Lutherans teach baptismal regeneration and that the once justified can become apostate and that Christ died for all sinners. While Lutherans are not exactly Arminians, I am not bound to a Reformed confession. I am content to talk about the righteousness, the justice, what really happened at the death of Christ.
I judge that Arminians are still ignorant of the gospel, not yet Christians. The nicer and kinder Calvinists of whom Arminians approve judge that I am simply ignorant, and that I am incapable of understanding what I read from them.
I appreciate it when Arminians and tolerant Calvinists begin to see that we are not talking about two versions of the same thing, with one group being on the better side of the road.
There is no contradiction between the idea of God saving as many as believe, and the many Scripture texts which teach that God has chosen some sinners to salvation, and to believe. I Cor 1:16 “The word of the cross is folly to those who are perishing, but to us who are being saved it is the power of God.”
It is a false Calvinism which would teach that God saves people apart from the true gospel. I Cor 1:16 teaches that the message of the cross (the death, what was it for, what difference did it make?) is the power of God. Where there is a false gospel, there is no power of God to save. The necessity of believing the gospel by no means contradicts the truth that “God chose you to be saved through sanctification by the Spirit and belief in the truth.” (II Thess 2:13)
The false teachers of adding circumcision do not deny that Jesus died, but they deny that the death alone saves. Since Arminians teach that Jesus died for every sinner, but not every sinner will be saved, then Arminians also deny that the death alone saves. It’s something else added which must save, according to their view.
The Scripture teaches that there is a repentance which does not please God, and a repentance which does. Any repenting that thinks that it’s the extra thing (besides the cross alone) which will make the cross work is a repenting which God finds to be an abomination. Such a repenting sets itself up in competition with Christ’s death.

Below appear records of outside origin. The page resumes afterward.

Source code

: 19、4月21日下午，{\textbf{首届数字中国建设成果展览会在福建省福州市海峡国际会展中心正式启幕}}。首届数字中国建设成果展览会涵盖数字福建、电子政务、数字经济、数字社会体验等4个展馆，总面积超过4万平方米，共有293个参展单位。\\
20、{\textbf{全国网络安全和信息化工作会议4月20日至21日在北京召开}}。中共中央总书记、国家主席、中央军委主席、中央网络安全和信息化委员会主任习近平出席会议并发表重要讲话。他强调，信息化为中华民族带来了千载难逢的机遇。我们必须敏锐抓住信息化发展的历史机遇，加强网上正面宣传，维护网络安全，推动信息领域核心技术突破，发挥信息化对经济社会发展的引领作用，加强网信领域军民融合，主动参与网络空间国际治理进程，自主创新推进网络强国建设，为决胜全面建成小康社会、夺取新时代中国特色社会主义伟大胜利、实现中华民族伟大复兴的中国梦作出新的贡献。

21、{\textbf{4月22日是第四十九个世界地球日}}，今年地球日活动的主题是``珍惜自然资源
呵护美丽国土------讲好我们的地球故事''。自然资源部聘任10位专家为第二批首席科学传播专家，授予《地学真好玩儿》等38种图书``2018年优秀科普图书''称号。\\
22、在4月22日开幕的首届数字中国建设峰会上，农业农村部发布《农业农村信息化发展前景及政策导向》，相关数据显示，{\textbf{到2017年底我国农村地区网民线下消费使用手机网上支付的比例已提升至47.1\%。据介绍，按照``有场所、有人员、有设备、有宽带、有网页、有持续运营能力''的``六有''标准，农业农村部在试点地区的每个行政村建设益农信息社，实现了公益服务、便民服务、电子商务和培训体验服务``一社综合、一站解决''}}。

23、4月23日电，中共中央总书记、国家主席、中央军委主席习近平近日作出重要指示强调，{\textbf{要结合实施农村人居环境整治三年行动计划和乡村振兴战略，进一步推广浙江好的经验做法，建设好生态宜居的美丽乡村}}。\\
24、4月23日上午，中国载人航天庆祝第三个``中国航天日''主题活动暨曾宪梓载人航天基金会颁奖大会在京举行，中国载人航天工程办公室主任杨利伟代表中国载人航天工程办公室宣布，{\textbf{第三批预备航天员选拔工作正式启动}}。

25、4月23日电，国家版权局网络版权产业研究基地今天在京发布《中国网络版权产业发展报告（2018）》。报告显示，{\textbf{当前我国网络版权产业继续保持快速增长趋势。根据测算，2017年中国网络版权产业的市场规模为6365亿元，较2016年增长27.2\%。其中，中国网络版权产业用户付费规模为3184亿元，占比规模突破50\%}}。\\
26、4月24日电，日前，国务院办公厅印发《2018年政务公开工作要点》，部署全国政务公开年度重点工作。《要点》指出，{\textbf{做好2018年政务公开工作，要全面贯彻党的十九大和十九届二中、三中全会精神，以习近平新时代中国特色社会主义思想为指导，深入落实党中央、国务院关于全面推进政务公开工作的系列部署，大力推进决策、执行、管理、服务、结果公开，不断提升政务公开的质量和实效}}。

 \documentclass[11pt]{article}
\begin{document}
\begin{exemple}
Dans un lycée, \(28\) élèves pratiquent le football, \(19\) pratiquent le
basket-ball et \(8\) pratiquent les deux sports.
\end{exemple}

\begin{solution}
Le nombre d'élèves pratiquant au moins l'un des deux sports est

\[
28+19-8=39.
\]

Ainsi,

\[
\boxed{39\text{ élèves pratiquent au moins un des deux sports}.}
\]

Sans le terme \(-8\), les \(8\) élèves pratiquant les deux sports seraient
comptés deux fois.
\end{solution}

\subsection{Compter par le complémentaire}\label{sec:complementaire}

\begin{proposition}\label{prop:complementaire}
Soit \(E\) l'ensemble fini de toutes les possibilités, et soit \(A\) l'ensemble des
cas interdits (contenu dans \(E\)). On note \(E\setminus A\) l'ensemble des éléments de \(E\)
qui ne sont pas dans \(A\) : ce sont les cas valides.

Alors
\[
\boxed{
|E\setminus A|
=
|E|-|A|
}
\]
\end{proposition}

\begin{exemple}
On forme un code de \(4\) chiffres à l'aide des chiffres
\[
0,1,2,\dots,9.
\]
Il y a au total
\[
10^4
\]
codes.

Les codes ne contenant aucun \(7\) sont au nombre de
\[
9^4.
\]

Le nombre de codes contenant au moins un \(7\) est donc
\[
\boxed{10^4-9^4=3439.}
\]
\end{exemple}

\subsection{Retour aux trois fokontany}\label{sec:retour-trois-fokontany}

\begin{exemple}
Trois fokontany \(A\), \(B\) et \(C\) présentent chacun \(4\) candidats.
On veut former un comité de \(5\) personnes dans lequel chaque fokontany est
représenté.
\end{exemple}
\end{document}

Some Arminians think there is only kind of Calvinism, the kind they know, the kind which they approve.
Unconditional election is incompatible with “the free offer”. I agree on this point with Arminians against all those Reformed people in the middle. That being the case, I find it ironic that these same Arminians fault me for not being an “orthodox Calvinist”.
If their point is that “orthodox Calvinists” contradict themselves, then why would they want me to be one of those guys. Unless of course they need a strawman which says that all Calvinists contradict themselves!